The authors have addressed my primary questions, and the work indicates its novelty and contributions. I will maintain my previous rating.
This paper proposes AF-UMC, a novel alignment-free fusion framework for unaligned multi-view clustering. Unlike existing methods that rely on complex and often unreliable alignment strategies to match samples across views before fusion, AF-UMC bypasses explicit alignment entirely. Instead, it directly extracts consistent representations from each view by projecting view-specific data onto a shared, low-rank, cross-view consistent basis space, which is constructed using a cross-view reconstruction loss and a structural clarity regularization to avoid learning redundant basis vectors. These representations are then globally fused using an Instance global contrastive enhancement mechanism, which pulls the global centers of views together and enhances each instance's consistency via contrastive learning. The method significantly reduces computational complexity and improves clustering performance by avoiding alignment errors. Experiments on ten datasets show state-of-the-art results.

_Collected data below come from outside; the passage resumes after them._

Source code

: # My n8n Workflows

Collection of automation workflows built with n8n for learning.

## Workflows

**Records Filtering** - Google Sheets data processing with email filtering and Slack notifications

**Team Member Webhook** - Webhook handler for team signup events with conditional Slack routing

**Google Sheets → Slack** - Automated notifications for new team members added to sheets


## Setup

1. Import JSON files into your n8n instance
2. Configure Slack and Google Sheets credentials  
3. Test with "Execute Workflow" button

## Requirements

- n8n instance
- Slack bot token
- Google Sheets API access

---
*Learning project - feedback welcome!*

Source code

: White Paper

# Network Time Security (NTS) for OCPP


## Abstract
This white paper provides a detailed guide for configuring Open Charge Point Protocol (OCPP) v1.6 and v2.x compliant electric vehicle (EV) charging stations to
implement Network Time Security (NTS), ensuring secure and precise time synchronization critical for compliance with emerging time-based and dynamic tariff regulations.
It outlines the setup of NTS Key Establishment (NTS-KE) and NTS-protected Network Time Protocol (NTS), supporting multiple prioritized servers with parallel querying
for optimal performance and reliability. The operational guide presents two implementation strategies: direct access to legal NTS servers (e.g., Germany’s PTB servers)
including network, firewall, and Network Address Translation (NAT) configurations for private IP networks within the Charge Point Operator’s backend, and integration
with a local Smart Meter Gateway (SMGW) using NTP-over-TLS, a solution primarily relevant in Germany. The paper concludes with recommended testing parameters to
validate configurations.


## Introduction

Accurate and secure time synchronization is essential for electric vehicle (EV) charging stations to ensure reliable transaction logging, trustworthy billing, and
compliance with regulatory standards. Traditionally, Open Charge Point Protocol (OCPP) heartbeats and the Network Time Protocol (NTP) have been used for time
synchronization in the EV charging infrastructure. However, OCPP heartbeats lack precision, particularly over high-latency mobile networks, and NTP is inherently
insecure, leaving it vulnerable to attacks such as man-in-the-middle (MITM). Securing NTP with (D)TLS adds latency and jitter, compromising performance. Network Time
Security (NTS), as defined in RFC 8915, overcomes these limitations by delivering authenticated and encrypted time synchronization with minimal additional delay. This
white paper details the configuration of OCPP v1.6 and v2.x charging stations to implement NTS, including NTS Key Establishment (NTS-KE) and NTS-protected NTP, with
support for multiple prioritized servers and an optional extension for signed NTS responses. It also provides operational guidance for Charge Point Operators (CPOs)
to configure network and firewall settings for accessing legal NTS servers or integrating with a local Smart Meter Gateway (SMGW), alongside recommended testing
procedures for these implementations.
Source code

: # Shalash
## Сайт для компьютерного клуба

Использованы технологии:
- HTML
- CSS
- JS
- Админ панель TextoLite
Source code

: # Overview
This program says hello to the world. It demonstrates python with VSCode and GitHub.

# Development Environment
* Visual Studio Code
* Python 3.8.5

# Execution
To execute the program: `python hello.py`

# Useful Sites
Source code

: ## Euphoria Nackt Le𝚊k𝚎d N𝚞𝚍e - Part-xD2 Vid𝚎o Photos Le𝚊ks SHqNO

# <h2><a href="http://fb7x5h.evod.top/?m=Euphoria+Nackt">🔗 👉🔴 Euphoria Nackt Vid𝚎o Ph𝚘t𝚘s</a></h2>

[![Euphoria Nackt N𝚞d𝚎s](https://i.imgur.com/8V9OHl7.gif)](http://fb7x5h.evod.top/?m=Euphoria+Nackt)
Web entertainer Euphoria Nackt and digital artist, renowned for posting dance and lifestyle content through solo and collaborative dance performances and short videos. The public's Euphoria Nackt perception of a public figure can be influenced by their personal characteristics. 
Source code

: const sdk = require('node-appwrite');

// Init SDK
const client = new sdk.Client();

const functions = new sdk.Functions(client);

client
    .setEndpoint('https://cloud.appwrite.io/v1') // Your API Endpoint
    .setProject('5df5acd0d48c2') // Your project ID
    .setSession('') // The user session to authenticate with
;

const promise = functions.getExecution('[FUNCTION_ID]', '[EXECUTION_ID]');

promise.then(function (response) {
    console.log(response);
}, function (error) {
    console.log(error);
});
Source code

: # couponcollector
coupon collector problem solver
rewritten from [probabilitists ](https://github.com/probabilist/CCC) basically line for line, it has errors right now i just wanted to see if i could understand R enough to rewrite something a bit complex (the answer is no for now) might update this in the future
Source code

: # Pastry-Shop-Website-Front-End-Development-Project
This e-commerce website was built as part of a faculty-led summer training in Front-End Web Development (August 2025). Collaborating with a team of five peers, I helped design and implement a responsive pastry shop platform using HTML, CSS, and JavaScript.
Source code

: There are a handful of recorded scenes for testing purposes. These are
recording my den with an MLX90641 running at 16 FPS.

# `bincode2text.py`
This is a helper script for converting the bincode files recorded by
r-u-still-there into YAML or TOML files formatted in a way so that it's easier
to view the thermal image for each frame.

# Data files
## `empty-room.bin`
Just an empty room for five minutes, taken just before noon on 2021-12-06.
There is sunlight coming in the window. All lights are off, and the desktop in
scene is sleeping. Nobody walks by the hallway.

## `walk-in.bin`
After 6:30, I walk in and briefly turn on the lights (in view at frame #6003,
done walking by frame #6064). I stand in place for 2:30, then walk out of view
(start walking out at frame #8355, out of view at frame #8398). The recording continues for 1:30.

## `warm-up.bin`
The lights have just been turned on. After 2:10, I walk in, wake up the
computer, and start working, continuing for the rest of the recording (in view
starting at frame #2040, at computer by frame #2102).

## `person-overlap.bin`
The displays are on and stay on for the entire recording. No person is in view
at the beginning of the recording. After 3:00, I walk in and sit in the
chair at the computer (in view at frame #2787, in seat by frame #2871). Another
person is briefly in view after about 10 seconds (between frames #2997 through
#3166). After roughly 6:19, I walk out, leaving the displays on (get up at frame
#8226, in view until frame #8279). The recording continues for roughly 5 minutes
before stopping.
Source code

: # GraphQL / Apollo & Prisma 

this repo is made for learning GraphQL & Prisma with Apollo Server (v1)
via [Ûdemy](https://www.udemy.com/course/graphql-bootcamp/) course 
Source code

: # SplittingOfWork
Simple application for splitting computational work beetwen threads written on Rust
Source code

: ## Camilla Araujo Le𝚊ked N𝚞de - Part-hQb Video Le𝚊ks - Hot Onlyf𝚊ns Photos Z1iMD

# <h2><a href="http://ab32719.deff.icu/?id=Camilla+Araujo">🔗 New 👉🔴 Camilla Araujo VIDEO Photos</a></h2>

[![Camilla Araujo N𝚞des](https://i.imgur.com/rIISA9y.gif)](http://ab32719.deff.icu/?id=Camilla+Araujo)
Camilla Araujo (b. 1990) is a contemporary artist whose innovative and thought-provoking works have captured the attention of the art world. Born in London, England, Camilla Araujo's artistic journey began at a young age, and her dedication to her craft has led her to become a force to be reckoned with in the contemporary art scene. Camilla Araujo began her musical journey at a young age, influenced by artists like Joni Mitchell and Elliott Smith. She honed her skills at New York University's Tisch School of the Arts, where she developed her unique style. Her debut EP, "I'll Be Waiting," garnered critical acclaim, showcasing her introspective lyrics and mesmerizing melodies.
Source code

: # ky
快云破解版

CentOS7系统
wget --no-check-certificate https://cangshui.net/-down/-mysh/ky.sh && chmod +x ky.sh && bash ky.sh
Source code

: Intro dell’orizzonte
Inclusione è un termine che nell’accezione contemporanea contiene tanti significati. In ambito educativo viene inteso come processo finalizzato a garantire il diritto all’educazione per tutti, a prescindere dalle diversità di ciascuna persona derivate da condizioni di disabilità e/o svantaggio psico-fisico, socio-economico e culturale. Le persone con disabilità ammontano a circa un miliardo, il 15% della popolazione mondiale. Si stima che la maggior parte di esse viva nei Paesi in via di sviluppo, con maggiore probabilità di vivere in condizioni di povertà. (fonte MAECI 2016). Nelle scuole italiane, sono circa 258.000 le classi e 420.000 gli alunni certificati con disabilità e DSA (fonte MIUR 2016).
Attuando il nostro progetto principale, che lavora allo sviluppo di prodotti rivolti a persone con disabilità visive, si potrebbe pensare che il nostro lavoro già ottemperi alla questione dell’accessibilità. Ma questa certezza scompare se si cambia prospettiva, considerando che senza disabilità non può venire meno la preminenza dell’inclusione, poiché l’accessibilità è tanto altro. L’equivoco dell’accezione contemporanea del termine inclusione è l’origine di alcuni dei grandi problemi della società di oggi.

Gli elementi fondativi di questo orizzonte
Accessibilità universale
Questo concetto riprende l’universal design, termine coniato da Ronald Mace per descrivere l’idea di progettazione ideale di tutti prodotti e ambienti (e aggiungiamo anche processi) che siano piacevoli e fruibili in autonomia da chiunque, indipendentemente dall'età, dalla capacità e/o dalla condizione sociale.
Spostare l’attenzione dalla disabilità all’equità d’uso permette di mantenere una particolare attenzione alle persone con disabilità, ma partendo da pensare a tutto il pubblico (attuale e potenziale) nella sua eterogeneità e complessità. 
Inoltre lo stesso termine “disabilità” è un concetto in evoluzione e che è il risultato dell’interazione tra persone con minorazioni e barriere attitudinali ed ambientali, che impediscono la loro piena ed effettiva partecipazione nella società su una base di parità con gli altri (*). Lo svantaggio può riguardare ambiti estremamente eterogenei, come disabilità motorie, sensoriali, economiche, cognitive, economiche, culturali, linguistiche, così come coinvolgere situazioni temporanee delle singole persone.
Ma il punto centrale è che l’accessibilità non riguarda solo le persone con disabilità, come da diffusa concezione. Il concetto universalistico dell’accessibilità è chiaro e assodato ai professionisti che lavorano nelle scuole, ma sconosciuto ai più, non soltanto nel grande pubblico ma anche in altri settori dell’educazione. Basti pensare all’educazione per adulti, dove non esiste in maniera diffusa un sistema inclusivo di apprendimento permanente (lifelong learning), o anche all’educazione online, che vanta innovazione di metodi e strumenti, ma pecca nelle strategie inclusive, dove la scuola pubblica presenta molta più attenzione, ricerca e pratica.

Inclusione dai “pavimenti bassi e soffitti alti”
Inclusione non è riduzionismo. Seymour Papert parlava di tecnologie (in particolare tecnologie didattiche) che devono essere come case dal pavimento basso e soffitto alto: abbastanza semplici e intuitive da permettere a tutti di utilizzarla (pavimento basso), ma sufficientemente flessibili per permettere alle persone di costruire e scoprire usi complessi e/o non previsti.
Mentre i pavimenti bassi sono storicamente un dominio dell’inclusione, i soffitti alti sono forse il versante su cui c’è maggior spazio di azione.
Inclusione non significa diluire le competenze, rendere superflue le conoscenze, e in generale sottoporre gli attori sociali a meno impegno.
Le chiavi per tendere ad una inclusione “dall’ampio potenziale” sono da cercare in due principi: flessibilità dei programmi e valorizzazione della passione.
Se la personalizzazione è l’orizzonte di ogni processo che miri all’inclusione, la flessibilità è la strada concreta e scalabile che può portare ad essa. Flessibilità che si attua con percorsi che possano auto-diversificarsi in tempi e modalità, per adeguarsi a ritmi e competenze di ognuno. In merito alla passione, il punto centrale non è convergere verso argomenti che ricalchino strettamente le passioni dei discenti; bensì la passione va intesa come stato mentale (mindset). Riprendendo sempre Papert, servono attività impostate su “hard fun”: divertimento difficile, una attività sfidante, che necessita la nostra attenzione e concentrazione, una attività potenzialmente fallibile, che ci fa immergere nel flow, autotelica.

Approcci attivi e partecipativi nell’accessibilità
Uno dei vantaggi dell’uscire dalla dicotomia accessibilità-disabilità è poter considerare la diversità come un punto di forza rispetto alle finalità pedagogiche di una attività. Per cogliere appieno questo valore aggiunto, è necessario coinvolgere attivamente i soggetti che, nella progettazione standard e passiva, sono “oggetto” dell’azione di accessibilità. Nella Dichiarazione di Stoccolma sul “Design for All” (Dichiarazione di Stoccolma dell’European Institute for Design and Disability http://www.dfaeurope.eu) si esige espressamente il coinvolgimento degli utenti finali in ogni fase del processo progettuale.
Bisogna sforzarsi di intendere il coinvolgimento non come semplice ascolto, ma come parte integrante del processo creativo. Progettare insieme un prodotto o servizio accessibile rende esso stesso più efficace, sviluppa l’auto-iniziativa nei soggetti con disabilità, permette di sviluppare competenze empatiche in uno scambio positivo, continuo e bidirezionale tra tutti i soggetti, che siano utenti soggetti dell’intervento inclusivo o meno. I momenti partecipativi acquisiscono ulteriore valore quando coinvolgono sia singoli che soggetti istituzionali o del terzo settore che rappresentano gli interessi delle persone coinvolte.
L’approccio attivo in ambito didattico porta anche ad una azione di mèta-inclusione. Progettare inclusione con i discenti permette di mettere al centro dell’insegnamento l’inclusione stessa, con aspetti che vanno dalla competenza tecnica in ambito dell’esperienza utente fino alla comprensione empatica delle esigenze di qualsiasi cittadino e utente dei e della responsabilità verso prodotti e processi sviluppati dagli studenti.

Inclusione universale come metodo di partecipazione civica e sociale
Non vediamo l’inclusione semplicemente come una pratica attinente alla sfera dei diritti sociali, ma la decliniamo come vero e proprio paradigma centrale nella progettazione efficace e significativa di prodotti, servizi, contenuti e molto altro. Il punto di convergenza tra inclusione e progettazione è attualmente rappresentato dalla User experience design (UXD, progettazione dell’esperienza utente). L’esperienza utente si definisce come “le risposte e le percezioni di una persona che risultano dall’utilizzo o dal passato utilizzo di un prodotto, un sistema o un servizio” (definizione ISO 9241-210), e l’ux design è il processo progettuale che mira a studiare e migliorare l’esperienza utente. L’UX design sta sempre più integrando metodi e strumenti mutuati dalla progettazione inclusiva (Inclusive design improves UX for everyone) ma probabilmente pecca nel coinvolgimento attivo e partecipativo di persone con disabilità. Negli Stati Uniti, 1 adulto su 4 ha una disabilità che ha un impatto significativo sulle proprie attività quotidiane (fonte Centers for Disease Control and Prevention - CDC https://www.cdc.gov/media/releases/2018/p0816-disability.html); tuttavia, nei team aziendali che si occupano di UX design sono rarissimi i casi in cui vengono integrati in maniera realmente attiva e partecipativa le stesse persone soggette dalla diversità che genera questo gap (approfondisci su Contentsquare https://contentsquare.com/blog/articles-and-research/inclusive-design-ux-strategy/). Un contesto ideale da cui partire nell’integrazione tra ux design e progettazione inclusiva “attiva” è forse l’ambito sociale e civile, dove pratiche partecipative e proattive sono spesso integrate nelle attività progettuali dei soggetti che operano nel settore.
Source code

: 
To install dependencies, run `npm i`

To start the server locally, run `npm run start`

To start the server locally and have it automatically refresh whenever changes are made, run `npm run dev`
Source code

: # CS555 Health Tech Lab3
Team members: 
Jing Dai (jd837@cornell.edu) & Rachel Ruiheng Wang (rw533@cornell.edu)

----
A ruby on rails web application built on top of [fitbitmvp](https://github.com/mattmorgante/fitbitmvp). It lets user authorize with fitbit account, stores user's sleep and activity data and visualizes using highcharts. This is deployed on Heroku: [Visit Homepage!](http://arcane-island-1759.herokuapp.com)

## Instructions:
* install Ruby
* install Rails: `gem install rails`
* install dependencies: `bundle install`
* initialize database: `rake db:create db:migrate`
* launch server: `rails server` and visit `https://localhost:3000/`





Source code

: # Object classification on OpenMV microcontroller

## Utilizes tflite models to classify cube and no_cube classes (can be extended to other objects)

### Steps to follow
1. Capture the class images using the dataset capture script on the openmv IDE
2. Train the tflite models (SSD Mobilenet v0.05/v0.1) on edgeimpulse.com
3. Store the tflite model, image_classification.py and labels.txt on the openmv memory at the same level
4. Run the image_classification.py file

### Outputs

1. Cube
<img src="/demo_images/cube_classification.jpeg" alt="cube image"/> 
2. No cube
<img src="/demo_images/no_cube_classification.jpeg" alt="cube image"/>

I have checked the author-reviewer discussions, and all the reviewers acknowledged the rebuttal and replied to the authors. This paper finally receives the scores of 4, 4, 5, 5, which means all the reviewers would like to be on the positive side.
This paper is well-motivated, which addresses a fundamental limitation in unaligned multi-view clustering: the reliance on error-prone alignment steps. The proposed AF-UMC framework is novel, efficient, and empirically validated across a wide range of datasets.
Based on the above situations, I vote for acceptance.